Com o país transformado em um grande canteiro de obras, os mais variados “braços” da comunicação, dos jornais de bairro às assessorias de imprensa, terão que suprir uma demanda que deverá crescer gradativamente até os dias em que serão realizados os jogos da Copa do Mundo e as atividades esportivas das Olimpíadas. Serão milhões de interessados pelas obras que vão acontecer ao redor do país. Serão inúmeros investidores em busca da divulgação de suas marcas. Serão milhares de pessoas em busca de informações turísticas sobre o Brasil. Serão bilhões de torcedores acompanhando as competições por meio dos mais diversificados meios de comunicação.
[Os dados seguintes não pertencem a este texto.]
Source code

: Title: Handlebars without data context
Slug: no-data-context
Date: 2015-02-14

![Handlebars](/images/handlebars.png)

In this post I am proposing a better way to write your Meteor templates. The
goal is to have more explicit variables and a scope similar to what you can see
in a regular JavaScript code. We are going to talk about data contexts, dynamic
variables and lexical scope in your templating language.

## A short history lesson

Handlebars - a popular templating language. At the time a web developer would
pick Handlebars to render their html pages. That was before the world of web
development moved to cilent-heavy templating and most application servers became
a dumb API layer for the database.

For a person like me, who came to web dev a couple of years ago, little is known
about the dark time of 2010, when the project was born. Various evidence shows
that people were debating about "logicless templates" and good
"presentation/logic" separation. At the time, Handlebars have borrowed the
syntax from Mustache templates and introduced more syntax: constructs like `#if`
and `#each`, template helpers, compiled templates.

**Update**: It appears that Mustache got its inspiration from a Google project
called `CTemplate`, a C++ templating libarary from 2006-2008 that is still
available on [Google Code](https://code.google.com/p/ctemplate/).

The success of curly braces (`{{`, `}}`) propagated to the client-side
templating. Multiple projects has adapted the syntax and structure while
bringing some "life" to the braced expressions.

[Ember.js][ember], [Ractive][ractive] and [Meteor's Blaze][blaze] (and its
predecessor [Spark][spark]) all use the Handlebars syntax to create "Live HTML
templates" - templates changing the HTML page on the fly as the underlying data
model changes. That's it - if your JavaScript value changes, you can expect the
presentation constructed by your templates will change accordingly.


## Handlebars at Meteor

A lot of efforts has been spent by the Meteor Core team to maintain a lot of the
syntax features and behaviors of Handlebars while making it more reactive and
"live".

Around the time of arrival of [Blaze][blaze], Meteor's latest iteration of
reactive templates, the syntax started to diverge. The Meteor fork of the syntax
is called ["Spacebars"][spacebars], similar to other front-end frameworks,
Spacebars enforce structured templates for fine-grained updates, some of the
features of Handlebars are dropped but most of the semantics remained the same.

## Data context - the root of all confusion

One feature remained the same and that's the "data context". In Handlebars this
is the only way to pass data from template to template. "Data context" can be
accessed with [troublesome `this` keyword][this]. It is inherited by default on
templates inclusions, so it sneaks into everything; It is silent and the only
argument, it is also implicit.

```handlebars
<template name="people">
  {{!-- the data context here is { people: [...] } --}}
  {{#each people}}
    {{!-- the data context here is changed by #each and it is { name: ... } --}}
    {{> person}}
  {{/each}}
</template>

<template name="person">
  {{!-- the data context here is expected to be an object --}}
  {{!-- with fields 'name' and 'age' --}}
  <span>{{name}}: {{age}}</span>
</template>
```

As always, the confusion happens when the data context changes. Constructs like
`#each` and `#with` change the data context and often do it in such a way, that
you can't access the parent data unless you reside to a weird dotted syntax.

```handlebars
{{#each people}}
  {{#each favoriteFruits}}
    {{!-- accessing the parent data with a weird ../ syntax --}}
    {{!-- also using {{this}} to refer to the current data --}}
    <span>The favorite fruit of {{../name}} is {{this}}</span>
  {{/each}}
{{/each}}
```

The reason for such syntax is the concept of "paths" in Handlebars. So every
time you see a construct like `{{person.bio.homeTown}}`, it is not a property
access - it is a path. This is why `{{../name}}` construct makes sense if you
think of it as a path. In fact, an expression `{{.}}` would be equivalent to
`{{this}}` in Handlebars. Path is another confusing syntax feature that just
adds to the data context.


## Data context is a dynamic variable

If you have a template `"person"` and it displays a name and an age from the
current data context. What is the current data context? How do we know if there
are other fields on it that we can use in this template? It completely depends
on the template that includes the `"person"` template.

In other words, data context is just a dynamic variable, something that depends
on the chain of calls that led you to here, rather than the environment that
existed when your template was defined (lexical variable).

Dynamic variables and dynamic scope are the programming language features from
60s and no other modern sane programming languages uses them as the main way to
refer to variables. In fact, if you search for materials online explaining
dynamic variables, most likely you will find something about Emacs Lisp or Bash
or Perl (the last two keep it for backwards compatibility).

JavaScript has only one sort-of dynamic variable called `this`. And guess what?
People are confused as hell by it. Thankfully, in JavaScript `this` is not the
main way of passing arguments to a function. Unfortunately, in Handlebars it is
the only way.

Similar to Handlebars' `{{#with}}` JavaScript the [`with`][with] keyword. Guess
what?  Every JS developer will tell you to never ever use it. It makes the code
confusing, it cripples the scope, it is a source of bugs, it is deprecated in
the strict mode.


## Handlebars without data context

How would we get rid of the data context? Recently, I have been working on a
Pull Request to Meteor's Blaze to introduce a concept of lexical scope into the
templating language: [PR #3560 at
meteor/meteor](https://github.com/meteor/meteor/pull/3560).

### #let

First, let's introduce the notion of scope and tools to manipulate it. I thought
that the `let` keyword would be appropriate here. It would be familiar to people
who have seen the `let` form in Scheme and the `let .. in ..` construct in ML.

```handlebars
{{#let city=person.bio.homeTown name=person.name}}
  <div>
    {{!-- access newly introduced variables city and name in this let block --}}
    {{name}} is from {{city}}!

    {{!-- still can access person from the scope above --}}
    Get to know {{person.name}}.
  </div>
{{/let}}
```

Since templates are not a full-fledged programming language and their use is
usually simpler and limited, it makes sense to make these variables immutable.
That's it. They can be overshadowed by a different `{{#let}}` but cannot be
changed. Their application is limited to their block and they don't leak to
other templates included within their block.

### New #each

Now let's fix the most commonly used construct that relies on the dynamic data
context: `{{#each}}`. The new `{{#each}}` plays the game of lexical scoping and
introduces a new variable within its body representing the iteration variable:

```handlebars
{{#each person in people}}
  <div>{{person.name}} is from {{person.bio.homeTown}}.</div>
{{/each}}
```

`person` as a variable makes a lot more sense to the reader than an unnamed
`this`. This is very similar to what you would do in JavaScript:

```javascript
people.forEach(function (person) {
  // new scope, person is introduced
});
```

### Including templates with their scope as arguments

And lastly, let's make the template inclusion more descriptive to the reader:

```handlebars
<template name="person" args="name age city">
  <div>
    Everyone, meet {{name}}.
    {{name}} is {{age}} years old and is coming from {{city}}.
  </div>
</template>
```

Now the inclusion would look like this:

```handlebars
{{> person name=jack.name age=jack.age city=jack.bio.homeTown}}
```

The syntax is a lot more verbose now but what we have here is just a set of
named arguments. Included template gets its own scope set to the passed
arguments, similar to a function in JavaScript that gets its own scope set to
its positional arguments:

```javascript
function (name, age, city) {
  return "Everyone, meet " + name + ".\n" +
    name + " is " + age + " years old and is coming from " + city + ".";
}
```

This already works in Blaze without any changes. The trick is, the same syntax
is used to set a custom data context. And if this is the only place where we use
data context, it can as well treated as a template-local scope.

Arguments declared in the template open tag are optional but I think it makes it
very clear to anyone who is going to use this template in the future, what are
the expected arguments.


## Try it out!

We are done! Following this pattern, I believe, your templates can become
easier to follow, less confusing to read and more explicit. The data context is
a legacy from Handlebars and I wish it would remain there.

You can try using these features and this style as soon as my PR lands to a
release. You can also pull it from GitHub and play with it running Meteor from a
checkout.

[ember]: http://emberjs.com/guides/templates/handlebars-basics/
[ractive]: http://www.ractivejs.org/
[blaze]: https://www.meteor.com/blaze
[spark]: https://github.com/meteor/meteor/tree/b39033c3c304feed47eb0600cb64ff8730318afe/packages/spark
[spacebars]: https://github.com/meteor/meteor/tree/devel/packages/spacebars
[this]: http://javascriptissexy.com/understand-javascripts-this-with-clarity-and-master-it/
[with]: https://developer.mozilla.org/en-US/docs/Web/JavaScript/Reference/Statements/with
Para que todos estes serviços sejam oferecidos de maneira impecável, seguindo padrões internacionais de qualidade, teremos que capacitar os nossos profissionais, aperfeiçoar as nossas tecnologias e nos preparar para o surgimento de novas ferramentas que irão potencializar todo o processo de acesso à informação. A preparação para receber estas competições vai durar poucos anos e as competições serão disputadas em poucos dias, mas o desenvolvimento impulsionado pelos eventos nos deixará um legado cultural e tecnológico incalculável, que poderá ser desfrutado durante muitas décadas.

Por todos estes motivos, a Copa do Mundo de 2014 e as Olimpíadas de 2016 marcarão uma nova era no Brasil, exigindo o comprometimento do povo brasileiro, dos governos, das instituições esportivas e das empresas privadas. As portas para o sucesso estão abertas. Aproveite as oportunidades que irão surgir! Caso você seja um dos céticos de plantão, daqueles pessimistas que sofrem com a temida “síndrome do cachorro de rua” e que não acreditam no potencial transformador do esporte, peço gentilmente para que deixe sua negatividade bem longe da minha esperança por um país REALMENTE melhor para todos.

**O Brasil sediou a Copa de 1950. Na ocasião, a cidade de Curitiba recebeu dois jogos (Espanha x Estados Unidos e Paraguai x Suécia), partidas realizadas no Estádio Durival Britto e Silva, atual casa do Paraná Clube.